- _DATASET RECORDS_
◆ ◆ ◆ ◆
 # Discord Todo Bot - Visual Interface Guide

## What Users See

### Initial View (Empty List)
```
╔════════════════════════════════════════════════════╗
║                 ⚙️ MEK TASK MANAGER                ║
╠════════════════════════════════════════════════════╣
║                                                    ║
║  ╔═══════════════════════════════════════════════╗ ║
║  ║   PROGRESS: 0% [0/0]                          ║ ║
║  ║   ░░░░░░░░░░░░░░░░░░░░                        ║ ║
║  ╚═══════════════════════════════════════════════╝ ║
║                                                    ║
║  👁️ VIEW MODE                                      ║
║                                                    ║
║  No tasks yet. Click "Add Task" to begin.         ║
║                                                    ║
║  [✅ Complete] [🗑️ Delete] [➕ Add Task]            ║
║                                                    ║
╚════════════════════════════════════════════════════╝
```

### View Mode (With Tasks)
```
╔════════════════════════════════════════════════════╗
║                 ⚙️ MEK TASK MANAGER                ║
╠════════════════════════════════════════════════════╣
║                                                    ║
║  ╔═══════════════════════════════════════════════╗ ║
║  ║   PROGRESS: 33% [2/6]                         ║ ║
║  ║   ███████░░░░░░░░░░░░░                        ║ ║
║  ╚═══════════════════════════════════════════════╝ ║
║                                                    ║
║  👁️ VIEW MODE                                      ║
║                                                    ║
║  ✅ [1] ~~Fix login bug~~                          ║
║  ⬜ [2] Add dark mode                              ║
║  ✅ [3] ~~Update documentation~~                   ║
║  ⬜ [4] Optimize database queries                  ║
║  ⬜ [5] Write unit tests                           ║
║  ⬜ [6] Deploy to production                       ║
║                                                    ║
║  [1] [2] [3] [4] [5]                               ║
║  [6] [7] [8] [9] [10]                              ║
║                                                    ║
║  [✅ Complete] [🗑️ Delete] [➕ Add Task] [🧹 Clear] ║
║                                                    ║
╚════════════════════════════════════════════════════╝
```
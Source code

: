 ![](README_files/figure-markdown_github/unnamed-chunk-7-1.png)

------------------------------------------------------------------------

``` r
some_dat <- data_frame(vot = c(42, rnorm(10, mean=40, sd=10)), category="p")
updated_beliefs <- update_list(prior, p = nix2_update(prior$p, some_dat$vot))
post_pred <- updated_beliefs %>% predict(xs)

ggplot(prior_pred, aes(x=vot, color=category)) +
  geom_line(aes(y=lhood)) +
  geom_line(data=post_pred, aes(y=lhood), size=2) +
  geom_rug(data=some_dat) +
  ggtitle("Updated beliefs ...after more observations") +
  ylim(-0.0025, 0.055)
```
◆ ◆ ◆ ◆
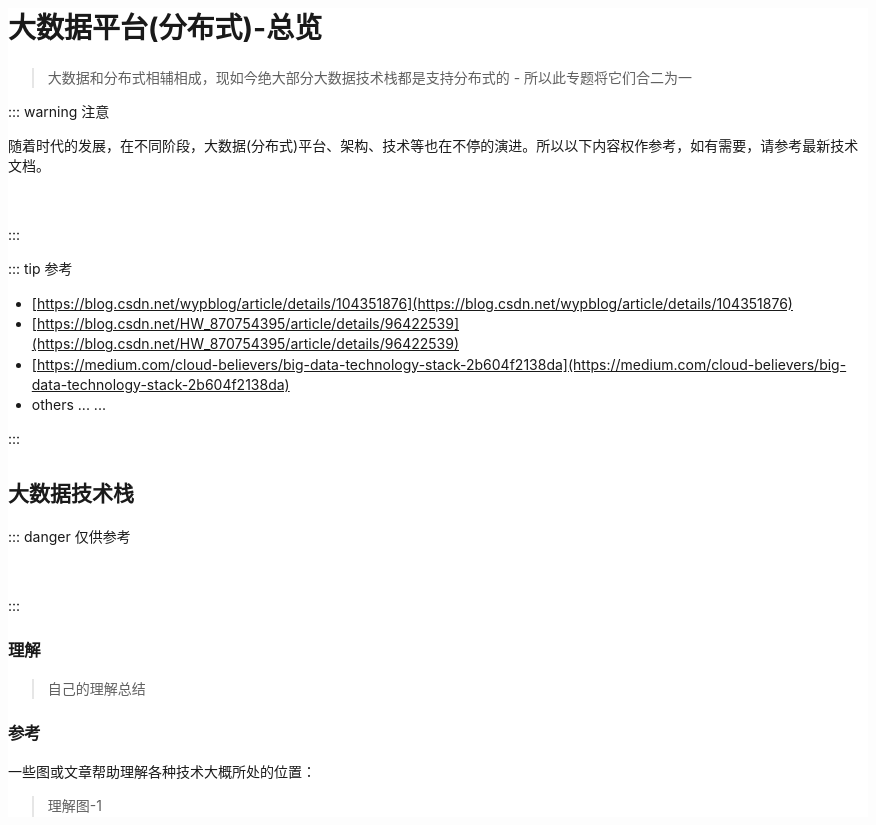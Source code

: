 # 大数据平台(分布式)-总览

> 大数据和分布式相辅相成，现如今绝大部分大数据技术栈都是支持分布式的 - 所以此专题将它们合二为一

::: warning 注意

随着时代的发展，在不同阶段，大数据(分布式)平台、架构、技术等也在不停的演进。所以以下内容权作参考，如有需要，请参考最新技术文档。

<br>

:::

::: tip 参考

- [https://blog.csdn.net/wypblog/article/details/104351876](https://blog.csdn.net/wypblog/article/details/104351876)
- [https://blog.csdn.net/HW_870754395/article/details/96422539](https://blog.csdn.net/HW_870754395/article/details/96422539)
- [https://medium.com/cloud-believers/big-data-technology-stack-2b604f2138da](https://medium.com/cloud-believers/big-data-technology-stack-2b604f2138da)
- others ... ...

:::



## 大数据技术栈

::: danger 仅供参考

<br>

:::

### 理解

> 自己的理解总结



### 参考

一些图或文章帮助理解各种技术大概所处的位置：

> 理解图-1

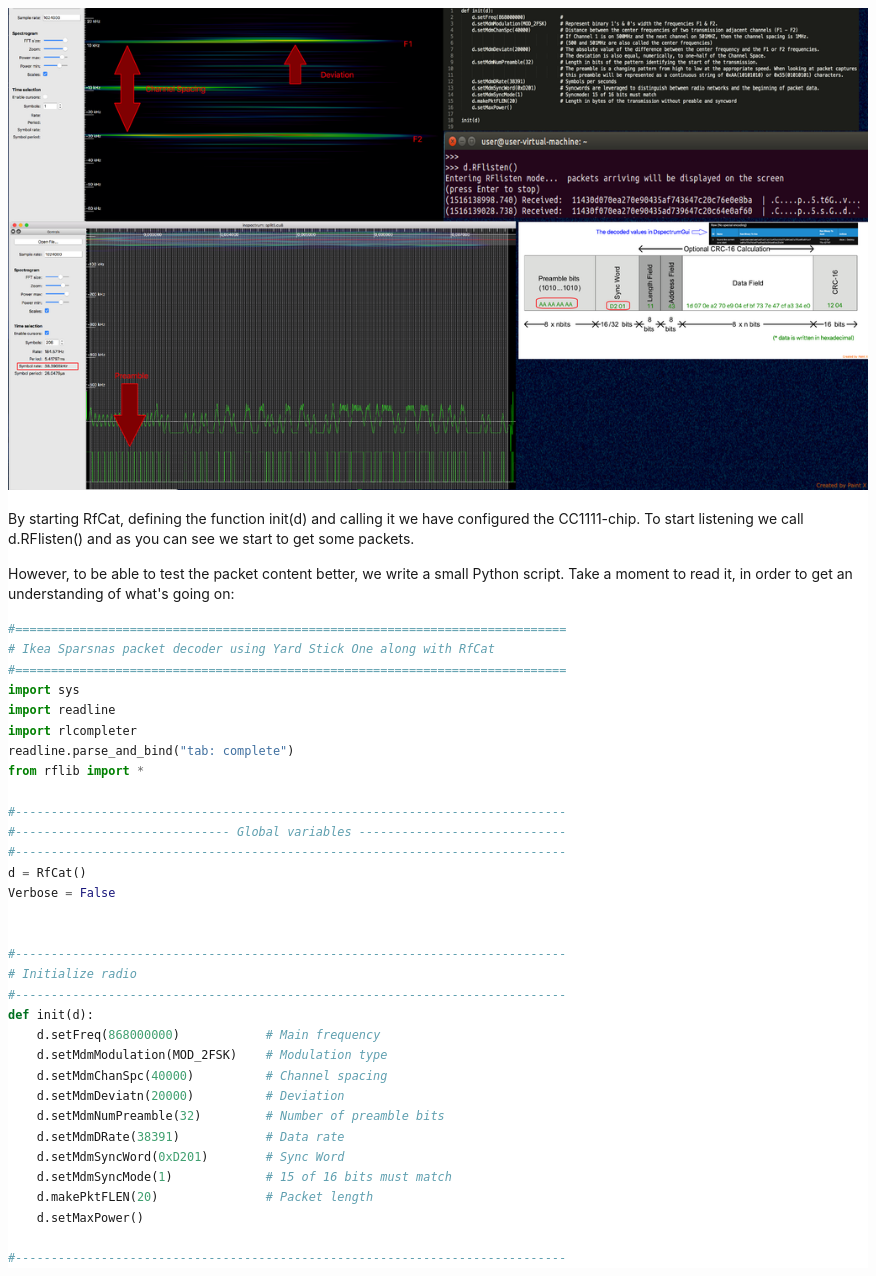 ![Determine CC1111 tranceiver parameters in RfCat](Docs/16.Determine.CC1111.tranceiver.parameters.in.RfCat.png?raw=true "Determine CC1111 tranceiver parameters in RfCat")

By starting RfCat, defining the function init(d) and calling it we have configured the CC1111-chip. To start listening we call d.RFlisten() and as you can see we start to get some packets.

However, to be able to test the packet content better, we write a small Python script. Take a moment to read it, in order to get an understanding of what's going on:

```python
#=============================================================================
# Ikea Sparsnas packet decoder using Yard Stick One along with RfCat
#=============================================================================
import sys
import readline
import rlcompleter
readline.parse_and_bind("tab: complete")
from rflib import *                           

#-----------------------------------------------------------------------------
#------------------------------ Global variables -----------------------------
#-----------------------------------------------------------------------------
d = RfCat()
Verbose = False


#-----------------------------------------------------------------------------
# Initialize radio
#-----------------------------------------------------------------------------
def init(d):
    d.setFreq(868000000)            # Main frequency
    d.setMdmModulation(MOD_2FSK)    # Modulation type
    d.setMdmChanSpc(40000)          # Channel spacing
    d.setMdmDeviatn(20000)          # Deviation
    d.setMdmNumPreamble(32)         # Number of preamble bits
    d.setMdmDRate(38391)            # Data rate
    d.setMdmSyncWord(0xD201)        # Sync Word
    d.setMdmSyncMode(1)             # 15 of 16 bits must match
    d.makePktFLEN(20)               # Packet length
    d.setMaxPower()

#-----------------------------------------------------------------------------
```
◆ ◆ ◆ ◆
- _WHAT IS EXPECTED_
In the entries above, find each line with "readline" and copy it.

- _THE ANSWER_
import readline
readline.parse_and_bind("tab: complete")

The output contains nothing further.